• **WORK TO COMPLETE**:
Return the full listing below, unchanged.

• **PROVIDED INFORMATION**:
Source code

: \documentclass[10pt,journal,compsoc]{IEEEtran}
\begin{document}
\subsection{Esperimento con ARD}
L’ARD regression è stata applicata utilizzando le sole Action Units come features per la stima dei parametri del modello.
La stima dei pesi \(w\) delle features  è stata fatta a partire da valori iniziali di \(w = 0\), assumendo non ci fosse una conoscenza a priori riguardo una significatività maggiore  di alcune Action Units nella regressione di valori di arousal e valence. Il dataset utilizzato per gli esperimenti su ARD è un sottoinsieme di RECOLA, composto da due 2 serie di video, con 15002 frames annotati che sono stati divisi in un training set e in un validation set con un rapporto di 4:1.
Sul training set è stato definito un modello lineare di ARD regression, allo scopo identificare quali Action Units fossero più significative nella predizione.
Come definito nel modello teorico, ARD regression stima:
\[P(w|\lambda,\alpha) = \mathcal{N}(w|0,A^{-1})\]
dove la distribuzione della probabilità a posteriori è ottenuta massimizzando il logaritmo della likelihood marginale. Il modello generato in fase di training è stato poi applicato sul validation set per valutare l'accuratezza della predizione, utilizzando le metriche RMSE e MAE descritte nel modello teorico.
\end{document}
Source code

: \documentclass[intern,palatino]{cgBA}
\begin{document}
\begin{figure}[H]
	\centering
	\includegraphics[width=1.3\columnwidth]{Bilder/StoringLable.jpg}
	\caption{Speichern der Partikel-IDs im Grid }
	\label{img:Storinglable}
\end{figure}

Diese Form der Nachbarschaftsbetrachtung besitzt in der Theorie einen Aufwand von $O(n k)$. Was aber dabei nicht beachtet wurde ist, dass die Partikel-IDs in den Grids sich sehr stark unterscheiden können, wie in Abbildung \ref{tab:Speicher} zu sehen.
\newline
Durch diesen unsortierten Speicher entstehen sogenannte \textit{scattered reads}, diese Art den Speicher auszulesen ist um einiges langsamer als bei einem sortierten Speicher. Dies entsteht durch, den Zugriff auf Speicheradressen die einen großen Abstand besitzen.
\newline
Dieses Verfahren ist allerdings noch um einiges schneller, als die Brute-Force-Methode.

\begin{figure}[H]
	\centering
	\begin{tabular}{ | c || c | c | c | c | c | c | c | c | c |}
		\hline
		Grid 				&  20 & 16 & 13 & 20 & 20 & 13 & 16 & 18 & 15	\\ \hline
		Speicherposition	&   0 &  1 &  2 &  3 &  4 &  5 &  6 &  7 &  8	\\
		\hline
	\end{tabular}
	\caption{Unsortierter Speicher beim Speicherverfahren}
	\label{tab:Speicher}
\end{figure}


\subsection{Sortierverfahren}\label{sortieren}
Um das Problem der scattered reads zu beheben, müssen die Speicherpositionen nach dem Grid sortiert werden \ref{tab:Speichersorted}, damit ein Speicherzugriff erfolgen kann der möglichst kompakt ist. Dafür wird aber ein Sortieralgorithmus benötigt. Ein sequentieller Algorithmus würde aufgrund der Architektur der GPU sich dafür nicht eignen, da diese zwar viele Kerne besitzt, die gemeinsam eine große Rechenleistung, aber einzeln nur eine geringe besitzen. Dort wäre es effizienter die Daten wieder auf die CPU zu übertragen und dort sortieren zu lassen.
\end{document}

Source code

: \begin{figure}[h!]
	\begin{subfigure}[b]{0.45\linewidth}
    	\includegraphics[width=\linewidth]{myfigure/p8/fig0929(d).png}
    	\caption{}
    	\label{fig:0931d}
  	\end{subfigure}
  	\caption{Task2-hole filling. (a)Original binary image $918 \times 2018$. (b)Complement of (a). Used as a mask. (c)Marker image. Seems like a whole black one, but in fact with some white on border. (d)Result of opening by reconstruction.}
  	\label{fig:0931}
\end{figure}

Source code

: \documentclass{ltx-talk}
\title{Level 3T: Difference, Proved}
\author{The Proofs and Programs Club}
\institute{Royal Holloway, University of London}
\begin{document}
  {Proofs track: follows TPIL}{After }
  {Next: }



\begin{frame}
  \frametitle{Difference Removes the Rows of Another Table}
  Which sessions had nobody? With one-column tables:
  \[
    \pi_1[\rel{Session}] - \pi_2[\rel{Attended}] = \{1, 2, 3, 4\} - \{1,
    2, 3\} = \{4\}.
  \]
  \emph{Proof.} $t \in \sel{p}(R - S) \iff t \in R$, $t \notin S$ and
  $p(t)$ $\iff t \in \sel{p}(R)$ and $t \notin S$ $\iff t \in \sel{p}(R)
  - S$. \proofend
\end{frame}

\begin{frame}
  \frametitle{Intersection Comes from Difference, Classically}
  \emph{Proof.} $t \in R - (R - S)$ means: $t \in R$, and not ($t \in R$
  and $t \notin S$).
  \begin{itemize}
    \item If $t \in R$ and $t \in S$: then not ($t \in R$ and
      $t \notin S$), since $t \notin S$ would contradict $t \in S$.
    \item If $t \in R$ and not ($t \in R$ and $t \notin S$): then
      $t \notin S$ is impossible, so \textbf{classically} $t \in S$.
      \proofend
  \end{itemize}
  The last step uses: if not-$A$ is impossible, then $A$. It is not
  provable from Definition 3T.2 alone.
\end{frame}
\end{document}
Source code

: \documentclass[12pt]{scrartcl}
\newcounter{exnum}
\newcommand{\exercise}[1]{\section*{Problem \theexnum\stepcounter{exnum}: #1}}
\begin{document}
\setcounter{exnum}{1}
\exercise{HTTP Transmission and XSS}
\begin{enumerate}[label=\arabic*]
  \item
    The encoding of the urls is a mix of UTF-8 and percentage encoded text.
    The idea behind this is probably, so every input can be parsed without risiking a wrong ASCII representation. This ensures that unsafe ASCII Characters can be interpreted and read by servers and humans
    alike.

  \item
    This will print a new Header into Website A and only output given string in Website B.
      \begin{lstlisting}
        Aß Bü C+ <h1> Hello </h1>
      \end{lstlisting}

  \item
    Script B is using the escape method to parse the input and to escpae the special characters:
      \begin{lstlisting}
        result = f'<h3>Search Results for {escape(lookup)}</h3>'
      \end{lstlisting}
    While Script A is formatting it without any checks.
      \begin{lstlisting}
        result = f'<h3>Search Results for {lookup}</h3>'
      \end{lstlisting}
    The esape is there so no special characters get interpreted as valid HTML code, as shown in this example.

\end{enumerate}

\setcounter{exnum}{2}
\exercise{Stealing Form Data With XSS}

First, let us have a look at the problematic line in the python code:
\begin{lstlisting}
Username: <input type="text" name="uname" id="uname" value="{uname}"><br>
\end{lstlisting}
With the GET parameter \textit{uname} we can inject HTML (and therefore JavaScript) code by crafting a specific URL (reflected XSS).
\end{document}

• **TASK RESULT**:
Source code

: \documentclass[10pt,journal,compsoc]{IEEEtran}
\begin{document}
\subsection{Esperimento con ARD}
L’ARD regression è stata applicata utilizzando le sole Action Units come features per la stima dei parametri del modello.
La stima dei pesi \(w\) delle features  è stata fatta a partire da valori iniziali di \(w = 0\), assumendo non ci fosse una conoscenza a priori riguardo una significatività maggiore  di alcune Action Units nella regressione di valori di arousal e valence. Il dataset utilizzato per gli esperimenti su ARD è un sottoinsieme di RECOLA, composto da due 2 serie di video, con 15002 frames annotati che sono stati divisi in un training set e in un validation set con un rapporto di 4:1.
Sul training set è stato definito un modello lineare di ARD regression, allo scopo identificare quali Action Units fossero più significative nella predizione.
Come definito nel modello teorico, ARD regression stima:
\[P(w|\lambda,\alpha) = \mathcal{N}(w|0,A^{-1})\]
dove la distribuzione della probabilità a posteriori è ottenuta massimizzando il logaritmo della likelihood marginale. Il modello generato in fase di training è stato poi applicato sul validation set per valutare l'accuratezza della predizione, utilizzando le metriche RMSE e MAE descritte nel modello teorico.
\end{document}
Source code

: \documentclass[intern,palatino]{cgBA}
\begin{document}
\begin{figure}[H]
	\centering
	\includegraphics[width=1.3\columnwidth]{Bilder/StoringLable.jpg}
	\caption{Speichern der Partikel-IDs im Grid }
	\label{img:Storinglable}
\end{figure}

Diese Form der Nachbarschaftsbetrachtung besitzt in der Theorie einen Aufwand von $O(n k)$. Was aber dabei nicht beachtet wurde ist, dass die Partikel-IDs in den Grids sich sehr stark unterscheiden können, wie in Abbildung \ref{tab:Speicher} zu sehen.
\newline
Durch diesen unsortierten Speicher entstehen sogenannte \textit{scattered reads}, diese Art den Speicher auszulesen ist um einiges langsamer als bei einem sortierten Speicher. Dies entsteht durch, den Zugriff auf Speicheradressen die einen großen Abstand besitzen.
\newline
Dieses Verfahren ist allerdings noch um einiges schneller, als die Brute-Force-Methode.

\begin{figure}[H]
	\centering
	\begin{tabular}{ | c || c | c | c | c | c | c | c | c | c |}
		\hline
		Grid 				&  20 & 16 & 13 & 20 & 20 & 13 & 16 & 18 & 15	\\ \hline
		Speicherposition	&   0 &  1 &  2 &  3 &  4 &  5 &  6 &  7 &  8	\\
		\hline
	\end{tabular}
	\caption{Unsortierter Speicher beim Speicherverfahren}
	\label{tab:Speicher}
\end{figure}


\subsection{Sortierverfahren}\label{sortieren}
Um das Problem der scattered reads zu beheben, müssen die Speicherpositionen nach dem Grid sortiert werden \ref{tab:Speichersorted}, damit ein Speicherzugriff erfolgen kann der möglichst kompakt ist. Dafür wird aber ein Sortieralgorithmus benötigt. Ein sequentieller Algorithmus würde aufgrund der Architektur der GPU sich dafür nicht eignen, da diese zwar viele Kerne besitzt, die gemeinsam eine große Rechenleistung, aber einzeln nur eine geringe besitzen. Dort wäre es effizienter die Daten wieder auf die CPU zu übertragen und dort sortieren zu lassen.
\end{document}

Source code

: \begin{figure}[h!]
	\begin{subfigure}[b]{0.45\linewidth}
    	\includegraphics[width=\linewidth]{myfigure/p8/fig0929(d).png}
    	\caption{}
    	\label{fig:0931d}
  	\end{subfigure}
  	\caption{Task2-hole filling. (a)Original binary image $918 \times 2018$. (b)Complement of (a). Used as a mask. (c)Marker image. Seems like a whole black one, but in fact with some white on border. (d)Result of opening by reconstruction.}
  	\label{fig:0931}
\end{figure}

Source code

: \documentclass{ltx-talk}
\title{Level 3T: Difference, Proved}
\author{The Proofs and Programs Club}
\institute{Royal Holloway, University of London}
\begin{document}
  {Proofs track: follows TPIL}{After }
  {Next: }



\begin{frame}
  \frametitle{Difference Removes the Rows of Another Table}
  Which sessions had nobody? With one-column tables:
  \[
    \pi_1[\rel{Session}] - \pi_2[\rel{Attended}] = \{1, 2, 3, 4\} - \{1,
    2, 3\} = \{4\}.
  \]
  \emph{Proof.} $t \in \sel{p}(R - S) \iff t \in R$, $t \notin S$ and
  $p(t)$ $\iff t \in \sel{p}(R)$ and $t \notin S$ $\iff t \in \sel{p}(R)
  - S$. \proofend
\end{frame}

\begin{frame}
  \frametitle{Intersection Comes from Difference, Classically}
  \emph{Proof.} $t \in R - (R - S)$ means: $t \in R$, and not ($t \in R$
  and $t \notin S$).
  \begin{itemize}
    \item If $t \in R$ and $t \in S$: then not ($t \in R$ and
      $t \notin S$), since $t \notin S$ would contradict $t \in S$.
    \item If $t \in R$ and not ($t \in R$ and $t \notin S$): then
      $t \notin S$ is impossible, so \textbf{classically} $t \in S$.
      \proofend
  \end{itemize}
  The last step uses: if not-$A$ is impossible, then $A$. It is not
  provable from Definition 3T.2 alone.
\end{frame}
\end{document}
Source code

: \documentclass[12pt]{scrartcl}
\newcounter{exnum}
\newcommand{\exercise}[1]{\section*{Problem \theexnum\stepcounter{exnum}: #1}}
\begin{document}
\setcounter{exnum}{1}
\exercise{HTTP Transmission and XSS}
\begin{enumerate}[label=\arabic*]
  \item
    The encoding of the urls is a mix of UTF-8 and percentage encoded text.
    The idea behind this is probably, so every input can be parsed without risiking a wrong ASCII representation. This ensures that unsafe ASCII Characters can be interpreted and read by servers and humans
    alike.

  \item
    This will print a new Header into Website A and only output given string in Website B.
      \begin{lstlisting}
        Aß Bü C+ <h1> Hello </h1>
      \end{lstlisting}

  \item
    Script B is using the escape method to parse the input and to escpae the special characters:
      \begin{lstlisting}
        result = f'<h3>Search Results for {escape(lookup)}</h3>'
      \end{lstlisting}
    While Script A is formatting it without any checks.
      \begin{lstlisting}
        result = f'<h3>Search Results for {lookup}</h3>'
      \end{lstlisting}
    The esape is there so no special characters get interpreted as valid HTML code, as shown in this example.

\end{enumerate}

\setcounter{exnum}{2}
\exercise{Stealing Form Data With XSS}

First, let us have a look at the problematic line in the python code:
\begin{lstlisting}
Username: <input type="text" name="uname" id="uname" value="{uname}"><br>
\end{lstlisting}
With the GET parameter \textit{uname} we can inject HTML (and therefore JavaScript) code by crafting a specific URL (reflected XSS).
\end{document}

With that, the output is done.